I don't have a problem with marijuana being used for symptom relief, but I think its proponents overstate its effectiveness. It's not for everybody; especially because in many places it is still a black market product, you don't know what you're getting. But if one likes to get high, maybe that's not super important. After all, once the beer and wine start to flow at a party, doesn't everybody (who drinks) feel "better"? To most folks, it matters not that Rolling Rock is being served instead of Bud Lite--it's still alcohol!
I have a big problem with people who think this shouldn't be an option for patients. To me that is just imposing one's own beliefs on others. I'm not against some of the concerns, such as how should we approach this in children? Where does inhaled (smoked) cannabis fit in, when we're talking about health? How regulated should it be? These are all legitimate questions.
From a safety standpoint, I have little to say against its use by patients (mine or anyone else's). I recall warning some of my AIDS and hepatitis patients that their existing criminal records would make buying weed on the street a hazard to their freedom! It's said to interfere with homeopathic remedies, yet I have observed this effect is variable: for some, pot antidotes the remedy, for most it just tends to cause a premature remedy failure, and repeating the remedy works in both cases, except those in which the cannabis use is pathological. (Here I would define "pathological" use as daily, heavy use, perhaps exceeding 1-2 grams/day, or use multiple times a day. This is my definition as there is no consensus on what constitutes "heavy" use. It also exempts those who use cannabis strictly for symptom control. As you can see, these "definitions" are slippery!)
There's good evidence that recreational cannabis use in younger people can affect both coping skill development and maturation of the brain's frontal lobes, which govern impulse control and executive function. But then lots of kids who smoked dope in high school are successful and intelligent citizens.

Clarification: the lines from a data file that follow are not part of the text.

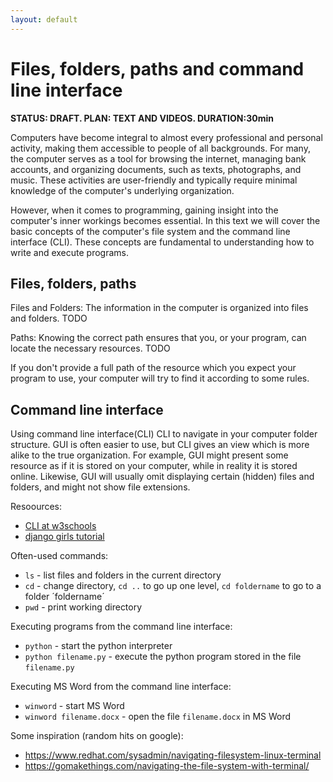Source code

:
 ```yaml
---
layout: default
---
```


# Files, folders, paths and command line interface

**STATUS: DRAFT. PLAN: TEXT AND VIDEOS. DURATION:30min**

Computers have become integral to almost every professional and personal activity, making them accessible to people of all backgrounds. For many, the computer serves as a tool for browsing the internet, managing bank accounts, and organizing documents, such as texts, photographs, and music. These activities are user-friendly and typically require minimal knowledge of the computer's underlying organization.

However, when it comes to programming, gaining insight into the computer's inner workings becomes essential. In this text we will cover the basic concepts of the computer's file system and the command line interface (CLI). These concepts are fundamental to understanding how to write and execute programs.


## Files, folders, paths
Files and Folders:
The information in the computer is organized into files and folders. TODO

Paths:
Knowing the correct path ensures that you, or your program, can locate the necessary resources. TODO









If you don't provide a full path of the resource which you expect your program to use, your computer will try to find it according to some rules.


## Command line interface

Using command line interface(CLI) CLI to navigate in your computer folder structure. 
GUI is often easier to use, but CLI gives an view which is more alike to the true organization. For example, GUI might present some resource as if it is stored on your computer, while in reality it is stored online. Likewise, GUI will usually omit displaying certain (hidden) files and folders, and might not show file extensions.

Resoources:
- [CLI at w3schools](https://www.w3schools.com/whatis/whatis_cli.asp)
- [django girls tutorial](https://tutorial.djangogirls.org/en/intro_to_command_line/)

Often-used commands:
- `ls` - list files and folders in the current directory
- `cd` - change directory, `cd ..` to go up one level, `cd foldername` to go to a folder ´foldername´
- `pwd` - print working directory

Executing programs from the command line interface:
- `python` - start the python interpreter
- `python filename.py` - execute the python program stored in the file `filename.py`


Executing MS Word from the command line interface:
- `winword` - start MS Word
- `winword filename.docx` - open the file `filename.docx` in MS Word

  




Some inspiration (random hits on google):
- https://www.redhat.com/sysadmin/navigating-filesystem-linux-terminal
- https://gomakethings.com/navigating-the-file-system-with-terminal/


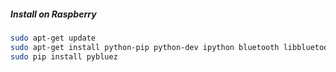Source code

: ##### Install on Raspberry

```bash
sudo apt-get update
sudo apt-get install python-pip python-dev ipython bluetooth libbluetooth-dev
sudo pip install pybluez
```
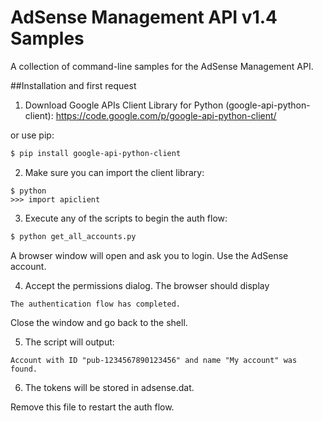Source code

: # AdSense Management API v1.4 Samples

A collection of command-line samples for the AdSense Management API.

##Installation and first request

1. Download Google APIs Client Library for Python (google-api-python-client):
  https://code.google.com/p/google-api-python-client/

  or use pip:

  ```bash
  $ pip install google-api-python-client
  ```

2. Make sure you can import the client library:

  ```
  $ python
  >>> import apiclient
  ```

3. Execute any of the scripts to begin the auth flow:

  ```bash
  $ python get_all_accounts.py
  ```

  A browser window will open and ask you to login. Use the AdSense account.

4. Accept the permissions dialog. The browser should display

  `The authentication flow has completed.`

  Close the window and go back to the shell.

5. The script will output:

  `Account with ID "pub-1234567890123456" and name "My account" was found.`

6. The tokens will be stored in adsense.dat.

  Remove this file to restart the auth flow.
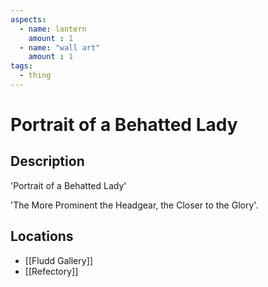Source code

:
 ```yaml
---
aspects: 
  - name: lantern
    amount : 1
  - name: "wall art"
    amount : 1
tags:
  - thing
---
```


# Portrait of a Behatted Lady

## Description
'Portrait of a Behatted Lady'

'The More Prominent the Headgear, the Closer to the Glory'.
## Locations
- [[Fludd Gallery]]
- [[Refectory]]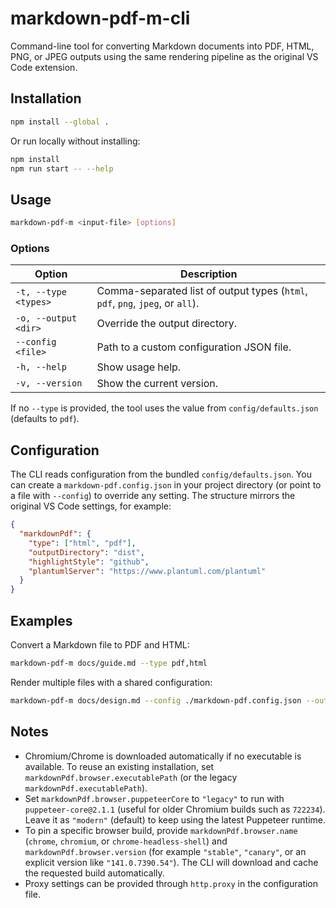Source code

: # markdown-pdf-m-cli

Command-line tool for converting Markdown documents into PDF, HTML, PNG, or JPEG outputs using the same rendering pipeline as the original VS Code extension.

## Installation

```bash
npm install --global .
```

Or run locally without installing:

```bash
npm install
npm run start -- --help
```

## Usage

```bash
markdown-pdf-m <input-file> [options]
```

### Options

| Option | Description |
| --- | --- |
| `-t, --type <types>` | Comma-separated list of output types (`html`, `pdf`, `png`, `jpeg`, or `all`). |
| `-o, --output <dir>` | Override the output directory. |
| `--config <file>` | Path to a custom configuration JSON file. |
| `-h, --help` | Show usage help. |
| `-v, --version` | Show the current version. |

If no `--type` is provided, the tool uses the value from `config/defaults.json` (defaults to `pdf`).

## Configuration

The CLI reads configuration from the bundled `config/defaults.json`. You can create a `markdown-pdf.config.json` in your project directory (or point to a file with `--config`) to override any setting. The structure mirrors the original VS Code settings, for example:

```json
{
  "markdownPdf": {
    "type": ["html", "pdf"],
    "outputDirectory": "dist",
    "highlightStyle": "github",
    "plantumlServer": "https://www.plantuml.com/plantuml"
  }
}
```

## Examples

Convert a Markdown file to PDF and HTML:

```bash
markdown-pdf-m docs/guide.md --type pdf,html
```

Render multiple files with a shared configuration:

```bash
markdown-pdf-m docs/design.md --config ./markdown-pdf.config.json --output ./dist
```

## Notes

- Chromium/Chrome is downloaded automatically if no executable is available. To reuse an existing installation, set `markdownPdf.browser.executablePath` (or the legacy `markdownPdf.executablePath`).
- Set `markdownPdf.browser.puppeteerCore` to `"legacy"` to run with `puppeteer-core@2.1.1` (useful for older Chromium builds such as `722234`). Leave it as `"modern"` (default) to keep using the latest Puppeteer runtime.
- To pin a specific browser build, provide `markdownPdf.browser.name` (`chrome`, `chromium`, or `chrome-headless-shell`) and `markdownPdf.browser.version` (for example `"stable"`, `"canary"`, or an explicit version like `"141.0.7390.54"`). The CLI will download and cache the requested build automatically.
- Proxy settings can be provided through `http.proxy` in the configuration file.
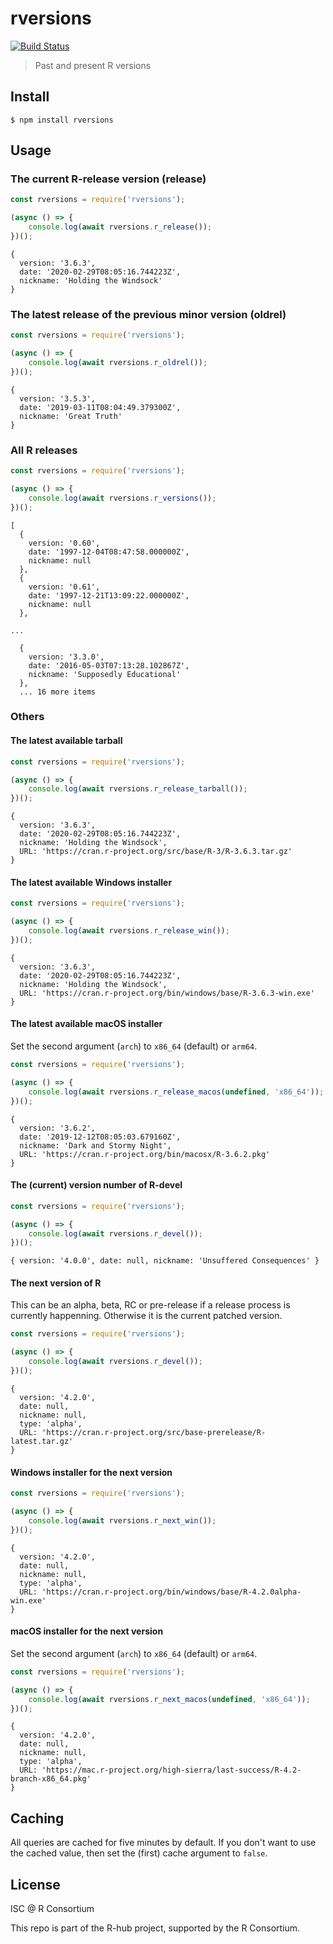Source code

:
# rversions

[![Build Status](https://travis-ci.com/r-hub/node-rversions.svg?branch=master)](https://travis-ci.com/r-hub/node-rversions)

> Past and present R versions

## Install

```
$ npm install rversions
```

## Usage

### The current R-release version (release)

```js
const rversions = require('rversions');

(async () => {
	console.log(await rversions.r_release());
})();
```

```
{
  version: '3.6.3',
  date: '2020-02-29T08:05:16.744223Z',
  nickname: 'Holding the Windsock'
}
```

### The latest release of the previous minor version (oldrel)

```js
const rversions = require('rversions');

(async () => {
	console.log(await rversions.r_oldrel());
})();
```

```
{
  version: '3.5.3',
  date: '2019-03-11T08:04:49.379300Z',
  nickname: 'Great Truth'
}
```

### All R releases

```js
const rversions = require('rversions');

(async () => {
	console.log(await rversions.r_versions());
})();
```

```
[
  {
    version: '0.60',
    date: '1997-12-04T08:47:58.000000Z',
    nickname: null
  },
  {
    version: '0.61',
    date: '1997-12-21T13:09:22.000000Z',
    nickname: null
  },

...

  {
    version: '3.3.0',
    date: '2016-05-03T07:13:28.102867Z',
    nickname: 'Supposedly Educational'
  },
  ... 16 more items
```
  
### Others

#### The latest available tarball

```js
const rversions = require('rversions');

(async () => {
	console.log(await rversions.r_release_tarball());
})();
```

```
{
  version: '3.6.3',
  date: '2020-02-29T08:05:16.744223Z',
  nickname: 'Holding the Windsock',
  URL: 'https://cran.r-project.org/src/base/R-3/R-3.6.3.tar.gz'
}
```

#### The latest available Windows installer

```js
const rversions = require('rversions');

(async () => {
	console.log(await rversions.r_release_win());
})();
```

```
{
  version: '3.6.3',
  date: '2020-02-29T08:05:16.744223Z',
  nickname: 'Holding the Windsock',
  URL: 'https://cran.r-project.org/bin/windows/base/R-3.6.3-win.exe'
}
```

#### The latest available macOS installer

Set the second argument (`arch`) to `x86_64` (default) or `arm64`.

```js
const rversions = require('rversions');

(async () => {
	console.log(await rversions.r_release_macos(undefined, 'x86_64'));
})();
```

```
{
  version: '3.6.2',
  date: '2019-12-12T08:05:03.679160Z',
  nickname: 'Dark and Stormy Night',
  URL: 'https://cran.r-project.org/bin/macosx/R-3.6.2.pkg'
}
```

#### The (current) version number of R-devel

```js
const rversions = require('rversions');

(async () => {
	console.log(await rversions.r_devel());
})();
```

```
{ version: '4.0.0', date: null, nickname: 'Unsuffered Consequences' }
```

#### The next version of R

This can be an alpha, beta, RC or pre-release if a release process is
currently happenning. Otherwise it is the current patched version.

```js
const rversions = require('rversions');

(async () => {
	console.log(await rversions.r_devel());
})();
```

```
{
  version: '4.2.0',
  date: null,
  nickname: null,
  type: 'alpha',
  URL: 'https://cran.r-project.org/src/base-prerelease/R-latest.tar.gz'
}
```

#### Windows installer for the next version

```js
const rversions = require('rversions');

(async () => {
	console.log(await rversions.r_next_win());
})();
```

```
{
  version: '4.2.0',
  date: null,
  nickname: null,
  type: 'alpha',
  URL: 'https://cran.r-project.org/bin/windows/base/R-4.2.0alpha-win.exe'
}
```

#### macOS installer for the next version

Set the second argument (`arch`) to `x86_64` (default) or `arm64`.

```js
const rversions = require('rversions');

(async () => {
	console.log(await rversions.r_next_macos(undefined, 'x86_64'));
})();
```

```
{
  version: '4.2.0',
  date: null,
  nickname: null,
  type: 'alpha',
  URL: 'https://mac.r-project.org/high-sierra/last-success/R-4.2-branch-x86_64.pkg'
}
```

## Caching

All queries are cached for five minutes by default. If you don't want to
use the cached value, then set the (first) cache argument to `false`.

## License

ISC @ R Consortium

This repo is part of the R-hub project, supported by
the R Consortium.
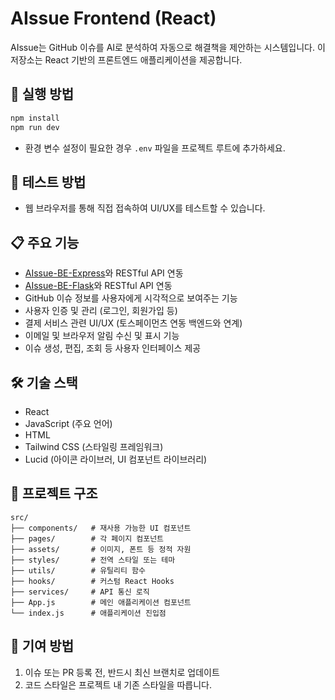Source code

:# AIssue Frontend (React)

AIssue는 GitHub 이슈를 AI로 분석하여 자동으로 해결책을 제안하는 시스템입니다.
이 저장소는 React 기반의 프론트엔드 애플리케이션을 제공합니다.

## 🚀 실행 방법

```bash
npm install
npm run dev
```

- 환경 변수 설정이 필요한 경우 `.env` 파일을 프로젝트 루트에 추가하세요.

## 🧪 테스트 방법

- 웹 브라우저를 통해 직접 접속하여 UI/UX를 테스트할 수 있습니다.

## 📋 주요 기능

- [AIssue-BE-Express](https://github.com/Mai-Nova/AIssue-BE-Express)와 RESTful API 연동
- [AIssue-BE-Flask](https://github.com/Mai-Nova/AIssue-BE-Flask)와 RESTful API 연동
- GitHub 이슈 정보를 사용자에게 시각적으로 보여주는 기능
- 사용자 인증 및 관리 (로그인, 회원가입 등)
- 결제 서비스 관련 UI/UX (토스페이먼츠 연동 백엔드와 연계)
- 이메일 및 브라우저 알림 수신 및 표시 기능
- 이슈 생성, 편집, 조회 등 사용자 인터페이스 제공

## 🛠️ 기술 스택

- React
- JavaScript (주요 언어)
- HTML
- Tailwind CSS (스타일링 프레임워크)
- Lucid (아이콘 라이브러, UI 컴포넌트 라이브러리)

## 📁 프로젝트 구조

```
src/
├── components/   # 재사용 가능한 UI 컴포넌트
├── pages/        # 각 페이지 컴포넌트
├── assets/       # 이미지, 폰트 등 정적 자원
├── styles/       # 전역 스타일 또는 테마
├── utils/        # 유틸리티 함수
├── hooks/        # 커스텀 React Hooks
├── services/     # API 통신 로직
├── App.js        # 메인 애플리케이션 컴포넌트
└── index.js      # 애플리케이션 진입점
```

## 🤝 기여 방법

1. 이슈 또는 PR 등록 전, 반드시 최신 브랜치로 업데이트 
2. 코드 스타일은 프로젝트 내 기존 스타일을 따릅니다.
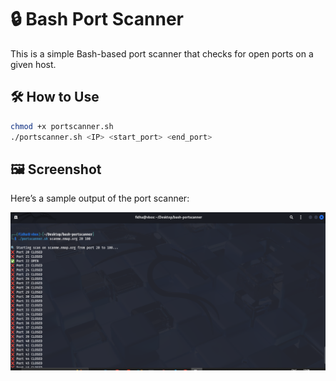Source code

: # 🔒 Bash Port Scanner

This is a simple Bash-based port scanner that checks for open ports on a given host.

## 🛠️ How to Use

```bash
chmod +x portscanner.sh
./portscanner.sh <IP> <start_port> <end_port>
```
## 🖼️ Screenshot

Here’s a sample output of the port scanner:

![Port Scanner Output](scrnsht.PNG)
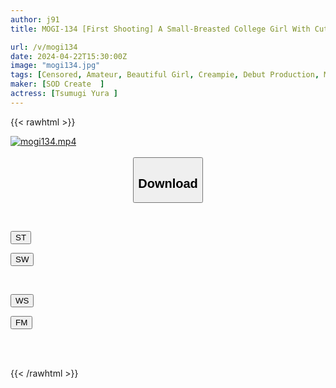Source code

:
 ```yaml
---
author: j91
title: MOGI-134 [First Shooting] A Small-Breasted College Girl With Cute Double Teeth. A Greenhouse-Raised Box Girl Whose Hobby Is The Violin. She Is Very Interested In Erotic Things. A Sassy Young Lady With A Baby Face Of 147 CM Wants To Try The Nipple Licking And Handjob She Saw In An AV Recently. Yura, 21 Years Old [Nuku With Overwhelming 4k Video! 】 Yura Tsumugi

url: /v/mogi134
date: 2024-04-22T15:30:00Z
image: "mogi134.jpg"
tags: [Censored, Amateur, Beautiful Girl, Creampie, Debut Production, Mini, Solowork]
maker: [SOD Create  ]
actress: [Tsumugi Yura ]
---
```



{{< rawhtml >}}

<div class="video" data-videoid="yAB2q8wb0xH1PaM">
    <a href="javascript:;">
        <img src="/v/mogi134/mogi134.jpg" width="WIDTH" height="HEIGHT" alt="mogi134.mp4" loading="lazy">
    </a>
</div>

<script type="text/javascript" src="https://j91.asia/asset/on-demand-st.js"></script>

<br>
  <link rel="stylesheet" href="https://j91.asia/asset/bs5.css">
  
  <center>
  <button class="btn btn-primary" type="button" data-bs-toggle="collapse" data-bs-target=".multi-collapse" aria-expanded="false" aria-controls="multiCollapseExample1 multiCollapseExample2"><h2>Download</h2></button></center>
</p>
<div class="row">
  <div class="col">
    <div class="collapse multi-collapse" id="multiCollapseExample1">
      <div class="card card-body">
	      	      <br>
<div class="buttons">  
<p><a href="https://streamtape.to/v/yAB2q8wb0xH1PaM" target="_blank"><button class="btn-hover color-3"><i class="fa fa-download"></i> ST</button></a></p>
<p><a href="https://asnwish.com/45sba3s07ynb" target="_blank"><button class="btn-hover color-2"><i class="fa fa-download"></i> SW</button></a></p></div>
    </div>
  </div>
</div>
  <div class="col">
    <div class="collapse multi-collapse" id="multiCollapseExample2">
      <div class="card card-body">
	      <br>
<div class="buttons">
<p><a href="https://wolfstream.tv/tjlrwoy4o8t9"><button class="btn-hover color-9"><i class="fa fa-download"></i> WS</button></a></p>
<p><a href="javascript:;"><button class="btn-hover color-8"><i class="fa fa-download"></i> FM</button></a></p></div>
<br><br>
      </div>
    </div>
  </div>
</div>

{{< /rawhtml >}}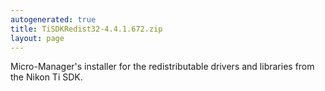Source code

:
 ```yaml
---
autogenerated: true
title: TiSDKRedist32-4.4.1.672.zip
layout: page
---
```


Micro-Manager's installer for the redistributable drivers and libraries
from the Nikon Ti SDK.

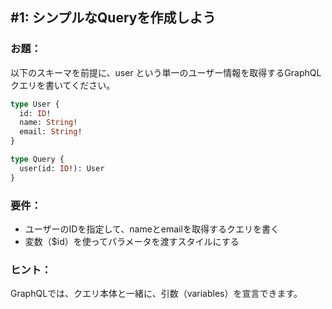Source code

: ## #1: シンプルなQueryを作成しよう
### お題：
以下のスキーマを前提に、user という単一のユーザー情報を取得するGraphQLクエリを書いてください。

```graphql
type User {
  id: ID!
  name: String!
  email: String!
}

type Query {
  user(id: ID!): User
}
```
### 要件：
- ユーザーのIDを指定して、nameとemailを取得するクエリを書く
- 変数（$id）を使ってパラメータを渡すスタイルにする

### ヒント：
GraphQLでは、クエリ本体と一緒に、引数（variables）を宣言できます。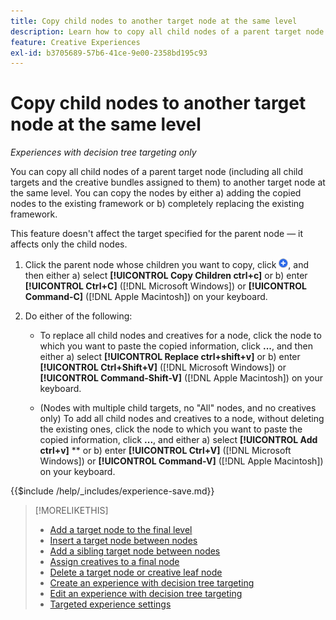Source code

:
```yaml
---
title: Copy child nodes to another target node at the same level
description: Learn how to copy all child nodes of a parent target node to another target node at the same level
feature: Creative Experiences
exl-id: b3705689-57b6-41ce-9e00-2358bd195c93
---
```

# Copy child nodes to another target node at the same level

*Experiences with decision tree targeting only*

You can copy all child nodes of a parent target node (including all child targets and the creative bundles assigned to them) to another target node at the same level. You can copy the nodes by either a) adding the copied nodes to the existing framework or b) completely replacing the existing framework. <!-- Give the main use case or an example to explain. -->

This feature doesn't affect the target specified for the parent node &mdash; it affects only the child nodes.

<!-- 1. [ways to get to the decision tree] -->

1. Click the parent node whose children you want to copy, click ![Add](/help/creative/assets/add.png "Add"), and then either a\) select **[!UICONTROL Copy Children ctrl+c]** or b\) enter **[!UICONTROL Ctrl+C]** ([!DNL Microsoft Windows]) or **[!UICONTROL Command-C]** ([!DNL Apple Macintosh]) on your keyboard.

1. Do either of the following:

   * To replace all child nodes and creatives for a node, click the node to which you want to paste the copied information, click **...**, and then either a\) select **[!UICONTROL Replace ctrl+shift+v]** or b\) enter **[!UICONTROL Ctrl+Shift+V]** ([!DNL Microsoft Windows]) or **[!UICONTROL Command-Shift-V]** ([!DNL Apple Macintosh]) on your keyboard.

   * (Nodes with multiple child targets, no "All" nodes, and no creatives only) To add all child nodes and creatives to a node, without deleting the existing ones, click the node to which you want to paste the copied information, click **...**, and either a\) select **[!UICONTROL Add ctrl+v]** ** or b\) enter **[!UICONTROL Ctrl+V]** ([!DNL Microsoft Windows]) or **[!UICONTROL Command-V]** ([!DNL Apple Macintosh]) on your keyboard.

<!--
1. (Optional) To save the experience, click **[!UICONTROL Save]**, and then do the following.
...

These formatted steps are inserted automatically from text in the following file in the _includes folder, which reused in multiple places.
-->

{{$include /help/_includes/experience-save.md}}

>[!MORELIKETHIS]
>
>* [Add a target node to the final level](experience-target-node-add-final.md)
>* [Insert a target node between nodes](experience-target-node-add-inner.md)
>* [Add a sibling target node between nodes](experience-target-node-add-sibling.md)
>* [Assign creatives to a final node](experience-assign-creative-bundles.md)
>* [Delete a target node or creative leaf node](/help/creative/experiences/experience-target-node-delete.md)
>* [Create an experience with decision tree targeting](experience-create-targeting.md)
>* [Edit an experience with decision tree targeting](experience-edit-targeting.md)
>* [Targeted experience settings](experience-settings-targeting.md)
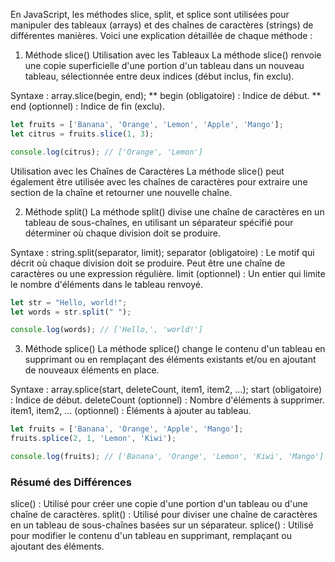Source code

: En JavaScript, les méthodes slice, split, et splice sont utilisées pour manipuler des tableaux (arrays) et des chaînes de caractères (strings) de différentes manières. Voici une explication détaillée de chaque méthode :

1. Méthode slice()
Utilisation avec les Tableaux
La méthode slice() renvoie une copie superficielle d'une portion d'un tableau dans un nouveau tableau, sélectionnée entre deux indices (début inclus, fin exclu).

Syntaxe :
array.slice(begin, end);
** begin (obligatoire) : Indice de début.
** end (optionnel) : Indice de fin (exclu).
```js
let fruits = ['Banana', 'Orange', 'Lemon', 'Apple', 'Mango'];
let citrus = fruits.slice(1, 3);

console.log(citrus); // ['Orange', 'Lemon']
```
Utilisation avec les Chaînes de Caractères
La méthode slice() peut également être utilisée avec les chaînes de caractères pour extraire une section de la chaîne et retourner une nouvelle chaîne.

2. Méthode split()
La méthode split() divise une chaîne de caractères en un tableau de sous-chaînes, en utilisant un séparateur spécifié pour déterminer où chaque division doit se produire.

Syntaxe :
string.split(separator, limit);
separator (obligatoire) : Le motif qui décrit où chaque division doit se produire. Peut être une chaîne de caractères ou une expression régulière.
limit (optionnel) : Un entier qui limite le nombre d'éléments dans le tableau renvoyé.
```js
let str = "Hello, world!";
let words = str.split(" ");

console.log(words); // ['Hello,', 'world!']
```

3. Méthode splice()
La méthode splice() change le contenu d'un tableau en supprimant ou en remplaçant des éléments existants et/ou en ajoutant de nouveaux éléments en place.

Syntaxe :
array.splice(start, deleteCount, item1, item2, ...);
start (obligatoire) : Indice de début.
deleteCount (optionnel) : Nombre d'éléments à supprimer.
item1, item2, ... (optionnel) : Éléments à ajouter au tableau.
```js
let fruits = ['Banana', 'Orange', 'Apple', 'Mango'];
fruits.splice(2, 1, 'Lemon', 'Kiwi');

console.log(fruits); // ['Banana', 'Orange', 'Lemon', 'Kiwi', 'Mango']
```

### Résumé des Différences
slice() : Utilisé pour créer une copie d'une portion d'un tableau ou d'une chaîne de caractères.
split() : Utilisé pour diviser une chaîne de caractères en un tableau de sous-chaînes basées sur un séparateur.
splice() : Utilisé pour modifier le contenu d'un tableau en supprimant, remplaçant ou ajoutant des éléments.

So when I'm asked about this, I have to frame it in terms of who is asking. Is it a patient asking about trying it for symptom control? If so, that requires an answer tailored to their medical circumstances, but unfettered by my own biases (for or against use). If it's a patient asking about recreational use, the same condition applies: There's just no evidence that modest drug use is terribly hazardous, but I might add "Don't operate your chain saw while you're high!" (And this applies whether you're high on Afghan Kush or Bud Lite.) If it's someone who just wants my opinion, I am freer to admit that I think marijuana should be fully legal for both medical and recreational use.
It's safer than tobacco, alcohol, and to some extent safer than other prescription drugs that are often used to medicate symptoms. There are times when it should be avoided, but this shouldn't be imposed by government, except in the case of children. It should be studied, but studied in ways that account for all of its complexities--and this should obtain when we study any herbal medicine! Legalization, where it has happened, has invited all sorts of improvements, including research, but also including safety: buying correctly labelled, unadulterated cannabis in a store or dispensary is much safer than buying God-knows-what from a guy with a backpack who may or may not be armed!
Pennsylvania is pretty conservative, so it doesn't surprise me that we're late to the table and joining that table oh-so-slowly. I hope that the parochial, racist, oppressive rationales that have driven the Drug War and have maintained prohibition on this herb are dying off. I predict that the changes are going to come faster, and that in a few more years (and election cycles), politicians won't find it convenient to maintain the status quo. I only hope that when that happens, cannabis--medical or recreational--won't end up completely captive to either the pharmaceutical industry or the multinational corporations that produce and market alcohol and tobacco.